Rhino poaching has increased dramatically over the last decade, driven by a huge surge in demand for rhino horn in Asia – especially Vietnam, where it's seen as a status symbol. The organised criminal networks that increasingly run the illegal wildlife trade use sophisticated equipment, including helicopters and deadly weapons. 

The first line of defence are the heroic park rangers of the Kenya Wildlife Service, who risk their lives to keep rhinos safe from poachers. They tirelessly patrol Kenya’s national parks, keeping an eye on each and every rhino, monitoring their movements and looking out for signs of poaching. As well as being dedicated and fearless, the rangers are all highly skilled, training for up to 15 months – something we continue to support. 

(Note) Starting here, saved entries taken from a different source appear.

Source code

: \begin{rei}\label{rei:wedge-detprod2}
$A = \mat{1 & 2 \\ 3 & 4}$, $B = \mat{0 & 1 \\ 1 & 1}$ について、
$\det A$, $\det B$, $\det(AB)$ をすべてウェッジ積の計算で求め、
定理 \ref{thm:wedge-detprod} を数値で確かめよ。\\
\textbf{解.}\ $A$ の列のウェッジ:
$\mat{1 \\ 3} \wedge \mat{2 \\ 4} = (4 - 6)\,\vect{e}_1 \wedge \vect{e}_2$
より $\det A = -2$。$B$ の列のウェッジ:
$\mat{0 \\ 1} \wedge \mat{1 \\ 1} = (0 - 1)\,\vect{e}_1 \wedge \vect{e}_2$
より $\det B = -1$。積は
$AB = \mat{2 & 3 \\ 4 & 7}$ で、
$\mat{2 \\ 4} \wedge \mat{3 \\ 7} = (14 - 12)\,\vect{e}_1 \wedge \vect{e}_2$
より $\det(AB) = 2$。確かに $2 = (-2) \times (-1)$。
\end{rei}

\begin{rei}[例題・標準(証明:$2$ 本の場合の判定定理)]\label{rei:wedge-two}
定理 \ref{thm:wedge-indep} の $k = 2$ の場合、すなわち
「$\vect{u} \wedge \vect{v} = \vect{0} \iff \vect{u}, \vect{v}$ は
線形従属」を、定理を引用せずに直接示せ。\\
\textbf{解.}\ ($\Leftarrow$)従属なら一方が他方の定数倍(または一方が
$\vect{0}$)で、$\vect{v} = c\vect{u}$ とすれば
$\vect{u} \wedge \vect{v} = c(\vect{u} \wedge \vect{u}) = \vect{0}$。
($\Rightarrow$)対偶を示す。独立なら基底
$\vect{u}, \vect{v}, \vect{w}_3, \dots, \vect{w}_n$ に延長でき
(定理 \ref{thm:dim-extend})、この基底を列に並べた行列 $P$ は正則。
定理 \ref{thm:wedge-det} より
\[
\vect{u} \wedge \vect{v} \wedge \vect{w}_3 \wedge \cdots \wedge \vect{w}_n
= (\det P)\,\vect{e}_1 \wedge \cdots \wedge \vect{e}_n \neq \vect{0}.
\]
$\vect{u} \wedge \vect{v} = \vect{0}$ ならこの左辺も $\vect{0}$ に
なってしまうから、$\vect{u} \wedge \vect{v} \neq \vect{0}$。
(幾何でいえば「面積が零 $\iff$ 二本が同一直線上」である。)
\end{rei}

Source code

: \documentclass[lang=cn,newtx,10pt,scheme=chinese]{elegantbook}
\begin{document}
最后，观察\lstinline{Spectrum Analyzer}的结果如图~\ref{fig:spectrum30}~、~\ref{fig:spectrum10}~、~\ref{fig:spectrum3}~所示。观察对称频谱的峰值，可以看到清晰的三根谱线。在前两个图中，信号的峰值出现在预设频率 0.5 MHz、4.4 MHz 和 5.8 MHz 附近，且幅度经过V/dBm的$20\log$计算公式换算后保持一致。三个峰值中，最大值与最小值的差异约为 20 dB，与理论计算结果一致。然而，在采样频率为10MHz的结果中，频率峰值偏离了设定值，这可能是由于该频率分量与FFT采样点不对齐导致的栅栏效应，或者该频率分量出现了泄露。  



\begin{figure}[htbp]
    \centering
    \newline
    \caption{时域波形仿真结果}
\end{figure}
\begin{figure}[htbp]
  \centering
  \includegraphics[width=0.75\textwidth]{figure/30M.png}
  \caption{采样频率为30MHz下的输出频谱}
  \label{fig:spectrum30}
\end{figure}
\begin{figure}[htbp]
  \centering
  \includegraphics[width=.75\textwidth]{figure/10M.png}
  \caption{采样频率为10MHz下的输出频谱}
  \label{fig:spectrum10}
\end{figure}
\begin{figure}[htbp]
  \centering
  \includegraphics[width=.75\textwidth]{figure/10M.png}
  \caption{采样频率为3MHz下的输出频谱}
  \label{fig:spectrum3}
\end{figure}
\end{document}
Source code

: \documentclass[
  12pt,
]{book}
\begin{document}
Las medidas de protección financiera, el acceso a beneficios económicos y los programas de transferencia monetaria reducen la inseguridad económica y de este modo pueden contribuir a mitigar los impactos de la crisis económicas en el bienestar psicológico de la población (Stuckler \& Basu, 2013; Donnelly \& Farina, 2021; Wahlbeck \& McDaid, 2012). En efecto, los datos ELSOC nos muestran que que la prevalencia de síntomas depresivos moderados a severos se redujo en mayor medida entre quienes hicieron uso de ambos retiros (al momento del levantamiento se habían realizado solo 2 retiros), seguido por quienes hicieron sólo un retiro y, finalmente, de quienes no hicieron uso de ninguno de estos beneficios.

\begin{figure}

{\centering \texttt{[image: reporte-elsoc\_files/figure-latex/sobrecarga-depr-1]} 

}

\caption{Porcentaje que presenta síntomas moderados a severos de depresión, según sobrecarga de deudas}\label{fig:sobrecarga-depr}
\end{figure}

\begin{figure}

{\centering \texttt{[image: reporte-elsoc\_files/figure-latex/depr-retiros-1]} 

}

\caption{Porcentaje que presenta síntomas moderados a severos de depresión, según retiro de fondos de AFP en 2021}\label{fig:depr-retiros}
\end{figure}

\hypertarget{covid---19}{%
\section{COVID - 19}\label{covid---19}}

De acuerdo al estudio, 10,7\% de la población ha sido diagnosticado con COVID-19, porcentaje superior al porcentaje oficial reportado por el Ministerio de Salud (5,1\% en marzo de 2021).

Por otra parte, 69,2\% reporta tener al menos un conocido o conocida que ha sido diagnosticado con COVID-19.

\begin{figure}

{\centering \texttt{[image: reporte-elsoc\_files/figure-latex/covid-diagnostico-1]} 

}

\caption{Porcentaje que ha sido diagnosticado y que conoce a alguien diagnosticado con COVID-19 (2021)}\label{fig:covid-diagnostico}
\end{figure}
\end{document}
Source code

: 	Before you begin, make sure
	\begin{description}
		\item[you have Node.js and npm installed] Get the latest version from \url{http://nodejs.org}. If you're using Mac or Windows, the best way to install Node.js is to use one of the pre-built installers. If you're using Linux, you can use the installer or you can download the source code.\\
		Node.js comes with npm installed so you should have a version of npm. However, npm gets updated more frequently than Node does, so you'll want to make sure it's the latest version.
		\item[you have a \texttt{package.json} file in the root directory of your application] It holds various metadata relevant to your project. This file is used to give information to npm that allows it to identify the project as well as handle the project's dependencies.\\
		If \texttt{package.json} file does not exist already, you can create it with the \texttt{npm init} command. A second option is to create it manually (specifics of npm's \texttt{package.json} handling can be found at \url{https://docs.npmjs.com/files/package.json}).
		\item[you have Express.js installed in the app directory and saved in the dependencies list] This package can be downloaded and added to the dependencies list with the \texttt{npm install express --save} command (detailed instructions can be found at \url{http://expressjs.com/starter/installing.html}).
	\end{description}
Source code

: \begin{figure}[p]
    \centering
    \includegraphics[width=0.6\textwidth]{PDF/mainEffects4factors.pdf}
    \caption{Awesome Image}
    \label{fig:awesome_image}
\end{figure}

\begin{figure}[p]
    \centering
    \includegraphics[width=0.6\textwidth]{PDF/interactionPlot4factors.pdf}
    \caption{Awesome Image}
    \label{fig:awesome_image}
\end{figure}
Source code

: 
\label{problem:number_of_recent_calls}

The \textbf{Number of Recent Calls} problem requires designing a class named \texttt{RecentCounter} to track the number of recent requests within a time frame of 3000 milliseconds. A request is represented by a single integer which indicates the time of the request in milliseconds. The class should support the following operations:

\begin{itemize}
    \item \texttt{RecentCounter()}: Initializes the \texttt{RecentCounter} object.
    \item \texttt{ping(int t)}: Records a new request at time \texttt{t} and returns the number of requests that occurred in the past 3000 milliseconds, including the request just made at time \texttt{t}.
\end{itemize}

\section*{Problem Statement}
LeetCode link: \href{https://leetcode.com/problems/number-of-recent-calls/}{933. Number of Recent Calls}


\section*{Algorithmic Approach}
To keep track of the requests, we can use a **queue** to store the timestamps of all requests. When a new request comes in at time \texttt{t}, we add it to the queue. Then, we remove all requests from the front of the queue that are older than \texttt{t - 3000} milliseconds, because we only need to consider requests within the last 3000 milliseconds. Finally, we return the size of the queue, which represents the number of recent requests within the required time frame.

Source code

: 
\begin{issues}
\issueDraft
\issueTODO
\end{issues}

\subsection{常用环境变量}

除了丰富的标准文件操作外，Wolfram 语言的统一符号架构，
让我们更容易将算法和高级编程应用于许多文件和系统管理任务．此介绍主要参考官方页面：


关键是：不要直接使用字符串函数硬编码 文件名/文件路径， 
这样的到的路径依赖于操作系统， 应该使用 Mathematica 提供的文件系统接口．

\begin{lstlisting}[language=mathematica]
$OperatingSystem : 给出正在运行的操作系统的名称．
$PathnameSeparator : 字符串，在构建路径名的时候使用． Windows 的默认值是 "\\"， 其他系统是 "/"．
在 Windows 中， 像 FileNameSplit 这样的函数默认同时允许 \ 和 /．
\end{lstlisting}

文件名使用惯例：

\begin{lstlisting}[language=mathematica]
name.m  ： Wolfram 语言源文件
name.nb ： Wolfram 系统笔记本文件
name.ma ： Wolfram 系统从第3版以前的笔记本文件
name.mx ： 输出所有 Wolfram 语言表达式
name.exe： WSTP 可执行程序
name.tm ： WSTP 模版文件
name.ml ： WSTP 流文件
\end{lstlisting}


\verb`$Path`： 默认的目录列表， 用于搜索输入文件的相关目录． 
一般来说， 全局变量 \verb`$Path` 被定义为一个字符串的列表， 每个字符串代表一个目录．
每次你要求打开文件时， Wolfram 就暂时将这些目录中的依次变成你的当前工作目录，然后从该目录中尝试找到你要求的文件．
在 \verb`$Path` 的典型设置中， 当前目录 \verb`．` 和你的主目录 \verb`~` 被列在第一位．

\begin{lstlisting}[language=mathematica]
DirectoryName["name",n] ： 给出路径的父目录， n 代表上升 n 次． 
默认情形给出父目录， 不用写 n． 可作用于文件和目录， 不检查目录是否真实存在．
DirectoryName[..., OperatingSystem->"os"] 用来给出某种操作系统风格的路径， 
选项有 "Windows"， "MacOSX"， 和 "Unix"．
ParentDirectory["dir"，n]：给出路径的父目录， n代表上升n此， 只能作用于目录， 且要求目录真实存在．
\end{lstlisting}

To do their work effectively, rangers need to know exactly where the rhinos are. One way we’re helping is by supporting efforts to identify and monitor rhinos. These include cutting a distinctive notch into each rhino’s ear (under anaesthetic, of course) so the rangers can more easily tell them apart, and putting microchips into their horns to help rangers keep track of their movements. 

We recently supported the Kenyan Wildlife Service to notch the ears and microchip 25 black rhinos in Kenya’s Maasai Mara National Park – a complex operation that involves spotting the rhino by helicopter, tranquilising it with a dart, then drilling a small, harmless hole into its horn and putting a transmitter inside. The rhinos don’t feel it – their horns are made of keratin, the same material as our fingernails. 

If a rhino does get poached, the microchip can help catch the traffickers. For the same reason, we’re taking DNA samples from rhinos to build up a national database. By linking rhino horns seized by police and customs with poached carcasses, this will help Kenya to successfully prosecute and convict wildlife criminals.